[LISTED RECORDS — start]

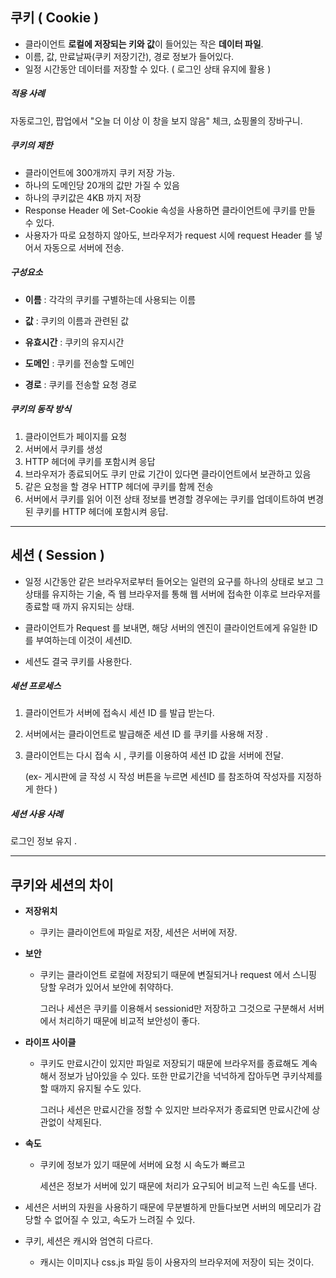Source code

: ## 쿠키 ( Cookie )

- 클라이언트 **로컬에 저장되는 키와 값**이 들어있는 작은 **데이터 파일**. 
- 이름, 값, 만료날짜(쿠키 저장기간), 경로 정보가 들어있다. 
- 일정 시간동안 데이터를 저장할 수 있다. ( 로그인 상태 유지에 활용 )



##### 적용 사례 

자동로그인, 팝업에서 "오늘 더 이상 이 창을 보지 않음" 체크, 쇼핑몰의 장바구니. 



##### 쿠키의 제한

- 클라이언트에 300개까지 쿠키 저장 가능.
- 하나의 도메인당 20개의 값만 가질 수 있음 
- 하나의 쿠키값은 4KB 까지 저장
- Response Header 에 Set-Cookie 속성을 사용하면 클라이언트에 쿠키를 만들 수 있다. 
- 사용자가 따로 요청하지 않아도, 브라우저가 request 시에 request Header 를 넣어서 자동으로 서버에 전송. 



##### 구성요소 

- **이름** : 각각의 쿠키를 구별하는데 사용되는 이름 

- **값** : 쿠키의 이름과 관련된 값

- **유효시간** : 쿠키의 유지시간 

- **도메인** : 쿠키를 전송할 도메인 

- **경로** : 쿠키를 전송할 요청 경로 



##### 쿠키의 동작 방식 

1. 클라이언트가 페이지를 요청 
2. 서버에서 쿠키를 생성 
3. HTTP 헤더에 쿠키를 포함시켜 응답 
4. 브라우저가 종료되어도 쿠키 만료 기간이 있다면 클라이언트에서 보관하고 있음 
5. 같은 요청을 할 경우 HTTP 헤더에 쿠키를 함께 전송 
6. 서버에서 쿠키를 읽어 이전 상태 정보를 변경할 경우에는 쿠키를 업데이트하여 변경된 쿠키를 HTTP 헤더에 포함시켜 응답. 







---



## 세션 ( Session )

- 일정 시간동안 같은 브라우저로부터 들어오는 일련의 요구를 하나의 상태로 보고 그 상태를 유지하는 기술, 즉 웹 브라우저를 통해 웹 서버에 접속한 이후로 브라우저를 종료할 때 까지 유지되는 상태. 
- 클라이언트가 Request 를 보내면, 해당 서버의 엔진이 클라이언트에게 유일한 ID 를 부여하는데 이것이 세션ID.

- 세션도 결국 쿠키를 사용한다. 



##### 세션 프로세스 

1. 클라이언트가 서버에 접속시 세션 ID 를 발급 받는다. 

2. 서버에서는 클라이언트로 발급해준 세션 ID 를 쿠키를 사용해 저장 .

3. 클라이언트는 다시 접속 시 , 쿠키를 이용하여 세션 ID 값을 서버에 전달. 

   (ex- 게시판에 글 작성 시 작성 버튼을 누르면 세션ID 를 참조하여 작성자를 지정하게 한다 ) 



##### 세션 사용 사례 

로그인 정보 유지 .



----



## 쿠키와 세션의 차이 



- **저장위치**

  - 쿠키는 클라이언트에 파일로 저장,   세션은 서버에 저장. 

- **보안** 

  - 쿠키는 클라이언트 로컬에 저장되기 때문에 변질되거나 request 에서 스니핑 당할 우려가 있어서 보안에 취약하다. 

    그러나 세션은 쿠키를 이용해서 sessionid만 저장하고 그것으로 구분해서 서버에서 처리하기 때문에 비교적 보안성이 좋다. 

- **라이프 사이클** 

  - 쿠키도 만료시간이 있지만 파일로 저장되기 때문에 브라우저를 종료해도 계속해서 정보가 남아있을 수 있다. 또한 만료기간을 넉넉하게 잡아두면 쿠키삭제를 할 때까지 유지될 수도 있다. 

    그러나 세션은 만료시간을 정할 수 있지만 브라우저가 종료되면 만료시간에 상관없이 삭제된다. 

- **속도** 

  - 쿠키에 정보가 있기 때문에 서버에 요청 시 속도가 빠르고 

    세션은 정보가 서버에 있기 때문에 처리가 요구되어 비교적 느린 속도를 낸다. 



- 세션은 서버의 자원을 사용하기 때문에 무분별하게 만들다보면 서버의 메모리가 감당할 수 없어질 수 있고, 속도가 느려질 수 있다. 



- 쿠키, 세션은 캐시와 엄연히 다르다. 
  - 캐시는 이미지나 css.js 파일 등이 사용자의 브라우저에 저장이 되는 것이다. 













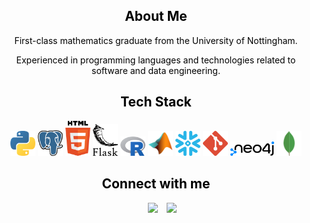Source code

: <link rel="stylesheet" type="text/css" href="style.css">

<h2 align="center" style="color: black;"> About Me </h2>

<p align="center"  style="color: black;">
    First-class mathematics graduate from the University of Nottingham.
</p>
<p align="center" style="color: black;">
    Experienced in programming languages and technologies related to software and data engineering.
</p>

<h2 align="center"  style="color: black;"> Tech Stack </h2>

<div align="center">
    <a>
    <img src="SVG/python.svg" alt="example badge" width = "40px">
    </a>
    <a>
    <img src="SVG/postgresql.svg" alt="example badge" width = "40px">
    </a> 
    <a>
    <img src="SVG/html-5.svg" alt="example badge" width = "40px">
    </a>  
    <a>
    <img src="SVG/flask.svg" alt="example badge" width = "40px">
    </a>  
    <a>
    <img src="SVG/Rlogo.svg" alt="example badge" width = "40px">
    </a>  
    <a>
    <img src="SVG/icons8-matlab-96.svg" alt="example badge" width = "40px">
    </a>
    <a>
    <img src="SVG/snowflake-icon.svg" alt="example badge" width = "40px">
    </a>      
    <a>
    <img src="SVG/git-icon.svg" alt="example badge" width = "40px">
    </a>   
    <a>
    <img src="SVG/neo4j.svg" alt="example badge" width = "70px">
    </a>
    <a>
    <img src="SVG/icons8-mongodb-a-cross-platform-document-oriented-database-program-96.png" alt="example badge" width = "40px">
    </a>    

<h2 align="center" style="color: black;"> Connect with me </h2>

<p align="center" style="color: black;">

 <div align="center" class="icons-social" style="margin-left: 10px;">
	<a style="margin-left: 10px;"  target="_blank" href="https://www.linkedin.com/in/george-benjamin-lopez/">
			<img src="https://img.icons8.com/doodle/40/000000/linkedin--v2.png"></a>
	<a style="margin-left: 10px;" target="_blank" href="https://github.com/georgelopez7">
		<img src="https://img.icons8.com/doodle/40/000000/github--v1.png"></a>
      </div>
</p>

[LISTED RECORDS — finish]

◆ **REQUIRED ACTION**:
Across all the records above, find each line with "left" in it and copy it.

◆ **SOLUTION**:
 <div align="center" class="icons-social" style="margin-left: 10px;">
	<a style="margin-left: 10px;"  target="_blank" href="https://www.linkedin.com/in/george-benjamin-lopez/">
	<a style="margin-left: 10px;" target="_blank" href="https://github.com/georgelopez7">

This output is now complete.